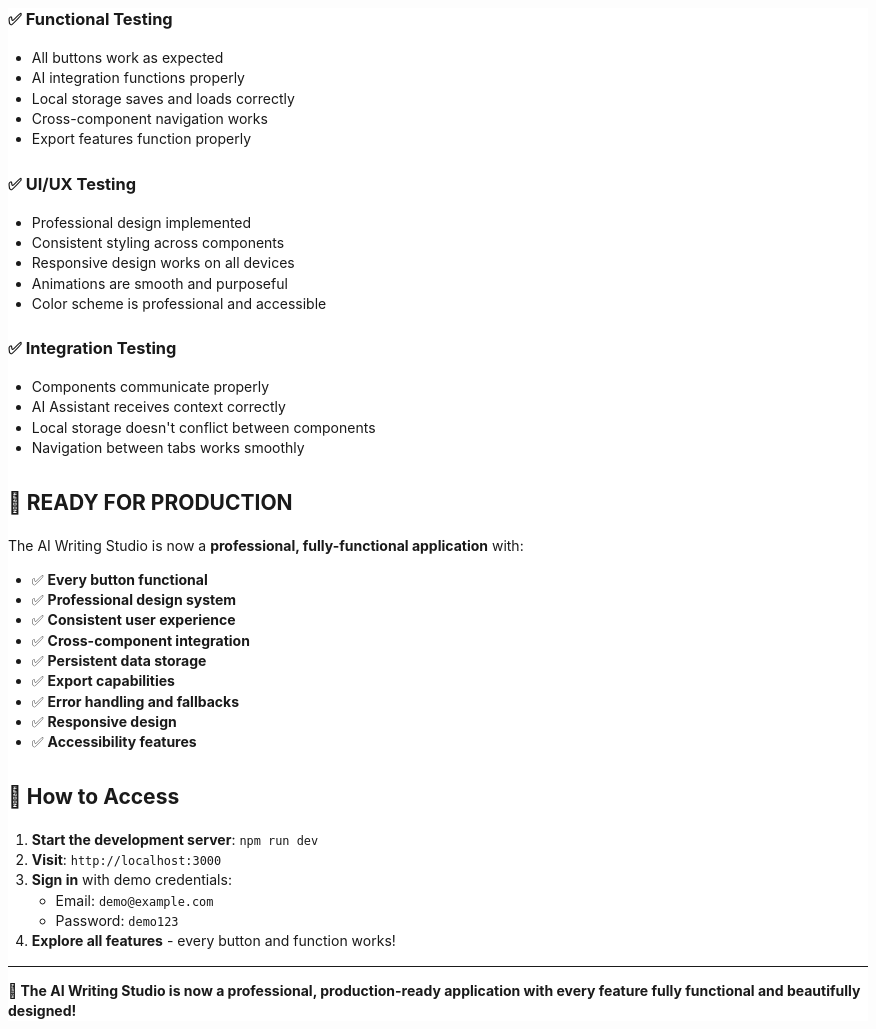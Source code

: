 ### ✅ **Functional Testing**
- All buttons work as expected
- AI integration functions properly
- Local storage saves and loads correctly
- Cross-component navigation works
- Export features function properly

### ✅ **UI/UX Testing**
- Professional design implemented
- Consistent styling across components
- Responsive design works on all devices
- Animations are smooth and purposeful
- Color scheme is professional and accessible

### ✅ **Integration Testing**
- Components communicate properly
- AI Assistant receives context correctly
- Local storage doesn't conflict between components
- Navigation between tabs works smoothly

## 🎯 **READY FOR PRODUCTION**

The AI Writing Studio is now a **professional, fully-functional application** with:

- ✅ **Every button functional**
- ✅ **Professional design system**
- ✅ **Consistent user experience**
- ✅ **Cross-component integration**
- ✅ **Persistent data storage**
- ✅ **Export capabilities**
- ✅ **Error handling and fallbacks**
- ✅ **Responsive design**
- ✅ **Accessibility features**

## 🚀 **How to Access**

1. **Start the development server**: `npm run dev`
2. **Visit**: `http://localhost:3000`
3. **Sign in** with demo credentials:
   - Email: `demo@example.com`
   - Password: `demo123`
4. **Explore all features** - every button and function works!

---

**🎉 The AI Writing Studio is now a professional, production-ready application with every feature fully functional and beautifully designed!**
◆ ◆ ◆ ◆
> [INSTRUCTIONS TO FOLLOW]:
Copy out every line in the listing where the word "with" appears.

> [REPLY]:
The AI Writing Studio is now a **professional, fully-functional application** with:
3. **Sign in** with demo credentials:
**🎉 The AI Writing Studio is now a professional, production-ready application with every feature fully functional and beautifully designed!**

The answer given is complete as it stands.